This blog is a presentation based on the uploaded slides.
We have focused a lot of energy on improving our capabilities to execute complex
queries in an efficient manner. The first step on these improvements we took in
MySQL Cluster 7.6, but even more improvements have been made in
MySQL Cluster 8.0.
There are four types of improvements that we have made. One is that we have added
the option to use a shared memory transporter between the MySQL Server and the
NDB data nodes when they are located on the same machine.
The second improvement is the adaptive CPU spinning described in blog post 1.
The third improvement is that we made Read Backup the default, this means that in
complex queries any replica can be used for reading.
Finally we have added a number of algorithmic improvements, these mainly focus on
enabling more parts of the queries to be pushed down into the NDB data nodes.
We described the improvements in 8.0.20 in blog post 2.
Slide 4 shows a 2-node setup optimised for optimal query latency.
In slide 5 we show the improvements in TPC-H comparing MySQL Cluster 8.0.20 vs
MySQL Cluster 7.6.12. 15 out of 22 queries have improved by more 100% and most
of those even a lot more than 100%. 3 queries have improved betwen 50% and 100%.
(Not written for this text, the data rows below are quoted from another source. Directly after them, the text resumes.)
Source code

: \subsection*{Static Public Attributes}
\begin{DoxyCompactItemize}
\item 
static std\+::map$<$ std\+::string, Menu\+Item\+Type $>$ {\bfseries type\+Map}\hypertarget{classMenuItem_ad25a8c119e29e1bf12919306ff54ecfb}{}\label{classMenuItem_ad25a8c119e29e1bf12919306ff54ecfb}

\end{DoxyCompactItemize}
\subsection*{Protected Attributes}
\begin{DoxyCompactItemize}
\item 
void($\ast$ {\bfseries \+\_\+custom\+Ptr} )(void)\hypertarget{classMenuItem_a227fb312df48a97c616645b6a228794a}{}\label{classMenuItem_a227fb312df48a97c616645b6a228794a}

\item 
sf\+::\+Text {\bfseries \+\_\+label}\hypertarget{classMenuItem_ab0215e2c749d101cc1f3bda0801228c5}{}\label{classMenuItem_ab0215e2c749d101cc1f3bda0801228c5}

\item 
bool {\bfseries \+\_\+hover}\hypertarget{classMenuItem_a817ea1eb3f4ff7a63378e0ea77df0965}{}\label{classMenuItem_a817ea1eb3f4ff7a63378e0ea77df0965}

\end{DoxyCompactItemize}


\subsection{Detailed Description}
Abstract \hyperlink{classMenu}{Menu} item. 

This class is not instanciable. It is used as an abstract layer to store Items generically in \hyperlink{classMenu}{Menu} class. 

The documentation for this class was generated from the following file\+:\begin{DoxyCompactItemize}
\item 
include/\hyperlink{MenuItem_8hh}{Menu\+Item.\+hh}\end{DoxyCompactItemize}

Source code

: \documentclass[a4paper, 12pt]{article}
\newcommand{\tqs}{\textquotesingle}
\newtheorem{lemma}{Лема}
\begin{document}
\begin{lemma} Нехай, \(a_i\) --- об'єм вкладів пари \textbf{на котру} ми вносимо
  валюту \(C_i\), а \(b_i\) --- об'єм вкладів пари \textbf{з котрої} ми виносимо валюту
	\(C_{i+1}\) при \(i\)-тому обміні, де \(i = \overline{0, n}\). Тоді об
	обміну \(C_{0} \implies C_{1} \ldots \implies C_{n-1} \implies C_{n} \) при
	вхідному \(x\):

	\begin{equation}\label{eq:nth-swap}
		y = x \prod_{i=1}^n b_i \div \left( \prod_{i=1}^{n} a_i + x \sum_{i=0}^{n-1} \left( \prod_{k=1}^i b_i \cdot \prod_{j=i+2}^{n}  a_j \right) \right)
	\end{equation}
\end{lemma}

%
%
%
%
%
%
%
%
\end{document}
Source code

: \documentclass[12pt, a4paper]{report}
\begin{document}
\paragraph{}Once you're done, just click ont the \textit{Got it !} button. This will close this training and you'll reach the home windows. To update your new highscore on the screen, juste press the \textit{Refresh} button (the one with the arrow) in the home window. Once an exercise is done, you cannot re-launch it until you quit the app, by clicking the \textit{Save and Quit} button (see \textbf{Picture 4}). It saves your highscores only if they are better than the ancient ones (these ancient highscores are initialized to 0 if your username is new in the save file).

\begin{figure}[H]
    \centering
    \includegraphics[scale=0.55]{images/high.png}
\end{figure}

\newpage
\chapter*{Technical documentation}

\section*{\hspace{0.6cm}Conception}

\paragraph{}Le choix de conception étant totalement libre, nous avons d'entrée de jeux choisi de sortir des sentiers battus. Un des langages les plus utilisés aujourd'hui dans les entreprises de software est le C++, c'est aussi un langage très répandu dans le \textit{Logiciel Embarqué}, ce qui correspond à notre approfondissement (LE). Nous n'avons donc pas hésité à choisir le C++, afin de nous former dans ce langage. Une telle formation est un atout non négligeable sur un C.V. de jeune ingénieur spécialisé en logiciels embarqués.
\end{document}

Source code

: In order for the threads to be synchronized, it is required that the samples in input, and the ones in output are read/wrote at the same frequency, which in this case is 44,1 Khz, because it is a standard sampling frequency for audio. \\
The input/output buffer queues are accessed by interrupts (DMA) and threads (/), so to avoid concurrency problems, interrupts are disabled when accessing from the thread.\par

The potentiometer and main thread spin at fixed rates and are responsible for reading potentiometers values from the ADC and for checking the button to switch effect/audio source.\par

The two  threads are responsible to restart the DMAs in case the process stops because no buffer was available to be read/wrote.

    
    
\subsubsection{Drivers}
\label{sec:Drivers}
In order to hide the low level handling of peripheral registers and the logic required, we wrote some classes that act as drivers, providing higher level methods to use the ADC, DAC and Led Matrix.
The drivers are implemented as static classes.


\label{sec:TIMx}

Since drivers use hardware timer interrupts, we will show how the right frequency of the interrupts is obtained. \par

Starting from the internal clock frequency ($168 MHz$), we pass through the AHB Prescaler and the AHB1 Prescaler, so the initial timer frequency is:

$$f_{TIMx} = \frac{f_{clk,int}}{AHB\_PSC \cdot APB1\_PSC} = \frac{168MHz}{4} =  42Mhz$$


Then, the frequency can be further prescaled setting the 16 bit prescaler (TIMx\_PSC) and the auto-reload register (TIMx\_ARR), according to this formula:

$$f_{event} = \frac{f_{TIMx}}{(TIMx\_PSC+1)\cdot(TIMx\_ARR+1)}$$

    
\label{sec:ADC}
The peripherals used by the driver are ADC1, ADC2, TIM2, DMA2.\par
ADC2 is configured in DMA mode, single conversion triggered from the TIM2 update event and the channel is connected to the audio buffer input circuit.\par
Only 4 queries have been unaffected by these improvements.
In slide 6 we see the latency improvements that comes from colocating the MySQL
Server and the NDB data nodes using a shared memory transporter. 14 out of 22
queries improve in this scenario and some of them almost 100% and even above
Slide 7 shows the improvements based on using LatencyOptimisedSpinning as
SpinMethod as described in blog post 3. 13 out of 22 queries sees an improvement
in this scenario. Most of them around 15-20% with a few that improves up to 60%.
Slide 8 shows the sum of the improvements of colocation and CPU spinning.
Slide 9 shows that some queries can benefit from more LDMs, but some also get a
negative impact from this. Thus we conclude that there is a limit to have many
fragments we split tables into for optimal latency. This is an important thing
to consider in any distributed DBMS.